ある年の7月初め頃の休日の朝、工作クラブの作業のためにいつものように秋津小学校コミュニティルームに入ると、入り口すぐのところに机が置かれ、そこには朝顔やひまわりなどの苗が5・6個ほどありました。
「わたしたちが育てました。ひとつ50円です」と、たどたどしい字で書いてあります。
その下には2年生の担任の字で、このように書かれてあります。
「コミュニティのみなさんへ。子どもたちが生活科の授業で育てた苗です。よろしかったら買って下さい」
どの苗にもデパートなどの包装紙が、こぎれいに巻かれています。
私はとてもうれしくなって、ひとつを選び50円のところを奮発して100円玉を、子どもたちが手づくりした箱に入れました。
夕方見ると、まだひとつ残っていたので、ほかのお父さんに「せっかく子どもたちが育てているんだから買いなよ!」と、強引に売りつけて完売しました。

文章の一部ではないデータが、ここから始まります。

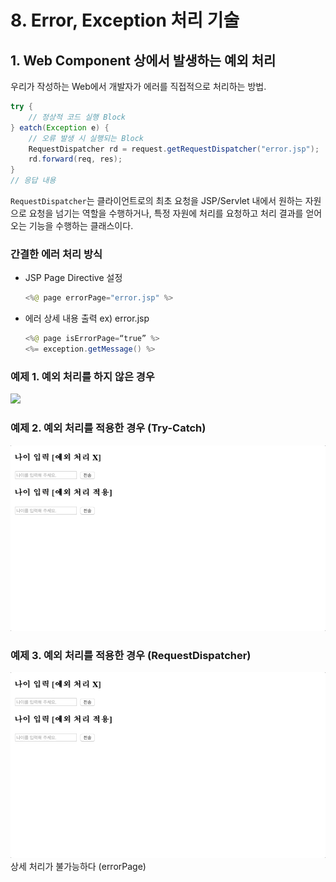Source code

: # 8. Error, Exception 처리 기술

## 1. Web Component 상에서 발생하는 예외 처리
우리가 작성하는 Web에서 개발자가 에러를 직접적으로 처리하는 방법.

```Java
try {
    // 정상적 코드 실행 Block
} eatch(Exception e) {
    // 오류 발생 시 실행되는 Block
    RequestDispatcher rd = request.getRequestDispatcher("error.jsp"); 
    rd.forward(req, res);
}
// 응답 내용
```

`RequestDispatcher`는 클라이언트로의 최초 요청을 JSP/Servlet 내에서 원하는 자원으로 요청을 넘기는 역할을 수행하거나, 특정 자원에 처리를 요청하고 처리 결과를 얻어오는 기능을 수행하는 클래스이다.

### 간결한 에러 처리 방식
 - JSP Page Directive 설정
    ```JAVA
    <%@ page errorPage="error.jsp" %>
    ```

- 에러 상세 내용 출력 ex) error.jsp
    ```JAVA
    <%@ page isErrorPage=“true” %>
    <%= exception.getMessage() %>
    ```

### 예제 1. 예외 처리를 하지 않은 경우
![](https://github.com/juyonglee/JSP-Servlet-Study/blob/master/08.%20Error%2C%20Exception%20처리%20기술/Images/Case1.gif)


### 예제 2. 예외 처리를 적용한 경우 (Try-Catch)
![](https://github.com/juyonglee/JSP-Servlet-Study/blob/master/08.%20Error%2C%20Exception%20처리%20기술/Images/Case2.gif)

### 예제 3. 예외 처리를 적용한 경우 (RequestDispatcher)
![](https://github.com/juyonglee/JSP-Servlet-Study/blob/master/08.%20Error%2C%20Exception%20처리%20기술/Images/Case2.gif)
상세 처리가 불가능하다 (errorPage)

私は、ここまで学校が開かれてきたのか! と、なんともいいようのないうれしい気持になりました。
そのうれしさは、学校で子どもたちが地域の大人たちを巻き込みながら、堂々と物を売って金稼ぎをするようになってきたからです。
しかも、生活科の正規の授業の一環としてはじめたからです。
このうれしさの伏線が前回お話しした、うれしさとはまったく逆な、子どもの金稼ぎについてのにがい想いがあったことなんです。
子どもたちの豊かな育ちのために
さて、翌週にコミュニティルームに行くと、また5・6個ほど売っている! ではありませんか!
「こいつら一度に売らないで、ちびちび出すなんて、しっかりしているなぁ」と、妙に感心してしまいました。
そして、「どなたか、買った方で名前を書き忘れてはいませんか? 入っていたお金が50円多いです」と書いてありました。